RDBMS stands for Relational Database Management System. RDBMS store the data into the collection of tables, which is related by common fields between the columns of the table. It also provides relational operators to manipulate the data stored into the tables.

3. What is SQL?

SQL stands for the Structured Query Language. SQL is a standard query language used for maintaining the relational database and perform many different operations of data manipulation on the data. SQL initially was invented in 1970. It is a database language used for database creation, deletion, fetching rows and modifying rows, etc. sometimes it is pronounced as ‘sequel.’

4. What are the usages of SQL?

  • SQL is responsible for maintaining the relational data and the data structures present in the database.
  • To execute queries against a database
  • To retrieve data from a database
  • To inserts records in a database
  • To updates records in a database
  • To delete records from a database
  • To create new databases
  • To create new tables in a database
  • To create views in a database
  • To perform complex operations on the database.

5. Does SQL support programming?

SQL refers to the Standard Query Language, which is not actually the programming language. SQL doesn’t have a loop, Conditional statement, logical operations, it can not be used for anything other than data manipulation. It is used like commanding (Query) language to access databases. The primary purpose of SQL is to retrieve, manipulate, update and perform complex operations like joins on the data present in the database.

6. What do you mean by table and field in SQL?

A table refers to a collection of data in an organised manner in form of rows and columns. A field refers to the number of columns in a table.

For example:

Table:StudentInformation
Field: Stu Id, Stu Name, Stu Marks

7. What are joins in SQL?

A JOIN clause is used to combine rows from two or more tables, based on a related column between them. It is used to merge two tables or retrieve data from there. There are 4 types of joins, as you can refer to below:

Inner join: Inner Join in SQL is the most common type of join. It is used to return all the rows from multiple tables where the join condition is satisfied. 

Left Join:  Left Join in SQL is used to return all the rows from the left table but only the matching rows from the right table where the join condition is fulfilled.

Right Join: Right Join in SQL is used to return all the rows from the right table but only the matching rows from the left table where the join condition is fulfilled.

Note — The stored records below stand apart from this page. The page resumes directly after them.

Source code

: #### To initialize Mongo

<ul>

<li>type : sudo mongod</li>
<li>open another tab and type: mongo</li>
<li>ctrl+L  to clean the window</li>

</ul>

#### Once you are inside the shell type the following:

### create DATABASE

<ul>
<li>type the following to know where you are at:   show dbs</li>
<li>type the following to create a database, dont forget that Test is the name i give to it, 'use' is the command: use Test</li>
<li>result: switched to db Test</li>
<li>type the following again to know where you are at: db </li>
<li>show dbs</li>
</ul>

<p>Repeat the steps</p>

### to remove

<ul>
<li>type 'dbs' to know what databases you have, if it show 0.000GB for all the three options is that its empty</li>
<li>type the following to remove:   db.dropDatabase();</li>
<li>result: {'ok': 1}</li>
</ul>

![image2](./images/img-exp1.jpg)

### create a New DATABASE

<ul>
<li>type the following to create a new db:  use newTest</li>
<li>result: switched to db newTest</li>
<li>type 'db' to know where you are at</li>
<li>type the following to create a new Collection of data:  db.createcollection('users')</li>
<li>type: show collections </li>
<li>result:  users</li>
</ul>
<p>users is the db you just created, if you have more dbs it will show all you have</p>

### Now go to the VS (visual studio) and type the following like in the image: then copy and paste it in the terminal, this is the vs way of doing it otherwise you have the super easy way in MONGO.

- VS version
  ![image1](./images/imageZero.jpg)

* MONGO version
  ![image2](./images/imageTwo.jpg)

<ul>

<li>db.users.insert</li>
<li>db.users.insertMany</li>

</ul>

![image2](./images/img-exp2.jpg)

Full Join: Full join returns all the records when there is a match in any of the tables. Therefore, it returns all the rows from the left-hand side table and all the rows from the right-hand side table.

8. What is a Database?

Database is nothing but an organized form of data for easy access, storing, retrieval and managing of data. This is also known as structured form of data which can be accessed in many ways.

Example: School Management Database, Bank Management Database.

9. What is a primary key?

A primary key is a combination of fields which uniquely specify a row. This is a special kind of unique key, and it has implicit NOT NULL constraint. It means, Primary key values cannot be NULL.

10. What is a unique key?

A Unique key constraint uniquely identified each record in the database. This provides uniqueness for the column or set of columns.

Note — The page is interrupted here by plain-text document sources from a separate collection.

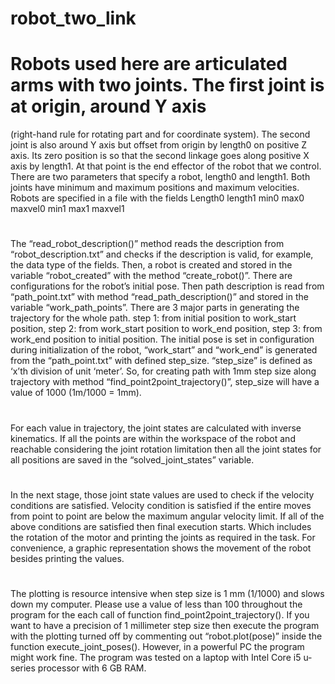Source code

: # robot_two_link
# Robots used here are articulated arms with two joints. The first joint is at origin, around Y axis
(right-hand rule for rotating part and for coordinate system). The second joint is also around Y axis
but offset from origin by length0 on positive Z axis. Its zero position is so that the second linkage 
goes along positive X axis by length1. At that point is the end effector of the robot that we control.
There are two parameters that specify a robot, length0 and length1. Both joints have minimum and maximum 
positions and maximum velocities. Robots are specified in a file with the fields Length0 length1 min0 max0 maxvel0 min1 max1 maxvel1


# 
The “read_robot_description()” method reads the description from “robot_description.txt” and checks if the description is valid, for example, the data type of the fields. Then, a robot is created and stored in the variable “robot_created” with the method “create_robot()”.  There are configurations for the robot’s initial pose. Then path description is read from “path_point.txt” with method “read_path_description()” and stored in the variable “work_path_points”. There are 3 major parts in generating the trajectory for the whole path. step 1: from initial position to work_start position, step 2: from work_start position to work_end position, step 3: from work_end position to initial position. The initial pose is set in configuration during initialization of the robot, “work_start” and “work_end” is generated from the “path_point.txt” with defined step_size. “step_size” is defined as ‘x’th division of unit ‘meter’. So, for creating path with 1mm step size along trajectory with method “find_point2point_trajectory()”, step_size will have a value of 1000 (1m/1000 = 1mm). 

#	
For each value in trajectory, the joint states are calculated with inverse kinematics. If all the points are within the workspace of the robot and reachable considering the joint rotation limitation then all the joint states for all positions are saved in the “solved_joint_states” variable. 

#
In the next stage, those joint state values are used to check if the velocity conditions are satisfied. Velocity condition is satisfied if the entire moves from point to point are below the maximum angular velocity limit.  If all of the above conditions are satisfied then final execution starts. Which includes the rotation of the motor and printing the joints as required in the task. For convenience, a graphic representation shows the movement of the robot besides printing the values. 

# 
The plotting is resource intensive when step size is 1 mm (1/1000) and slows down my computer. Please use a value of less than 100 throughout the program for the each call of function find_point2point_trajectory(). If you want to have a precision of 1 millimeter step size then execute the program with the plotting turned off by commenting out “robot.plot(pose)” inside the function execute_joint_poses(). However, in a powerful PC the program might work fine. The program was tested on a laptop with Intel Core i5 u-series processor with 6 GB RAM.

A Primary key constraint has automatic unique constraint defined on it. But not, in the case of Unique Key.

There can be many unique constraint defined per table, but only one Primary key constraint defined per table.

11. What is a foreign key?

A foreign key is one table which can be related to the primary key of another table. Relationship needs to be created between two tables by referencing foreign key with the primary key of another table.

12. What is a Self-Join?

A self JOIN is a case of regular join where a table is joined to itself based on some relation between its own column(s). Self-join uses the INNER JOIN or LEFT JOIN clause and a table alias is used to assign different names to the table within the query.

SELECT A.emp_id AS "Emp_ID",A.emp_name AS "Employee",
B.emp_id AS "Sup_ID",B.emp_name AS "Supervisor"
FROM employee A, employee B
WHERE A.emp_sup = B.emp_id;

13. What is a Cross-Join?

Cross join can be defined as a cartesian product of the two tables included in the join. The table after join contains the same number of rows as in the cross-product of number of rows in the two tables. If a WHERE clause is used in cross join then the query will work like an INNER JOIN.

SELECT stu.name, sub.subject 
FROM students AS stu
CROSS JOIN subjects AS sub;

14. What is the difference between CHAR and VARCHAR2 datatype in SQL?

Both Char and Varchar2 are used for characters datatype but varchar2 is used for character strings of variable length whereas Char is used for strings of fixed length. For example, char(10) can only store 10 characters and will not be able to store a string of any other length whereas varchar2(10) can store any length i.e 6,8,2 in this variable.

15. What are Constraints?

Constraints in SQL are used to specify the limit on the data type of the table. It can be specified while creating or altering the table statement. The sample of constraints are:

  • NOT NULL
  • CHECK
  • DEFAULT
  • UNIQUE
  • PRIMARY KEY
  • FOREIGN KEY

16. What is the difference between DELETE and TRUNCATE statements?

DELETETRUNCATE
Delete command is used to delete a row in a table.Truncate is used to delete all the rows from a table.
You can rollback data after using delete statement.You cannot rollback data.
It is a DML command.It is a DDL command.
It is slower than truncate statement.It is faster.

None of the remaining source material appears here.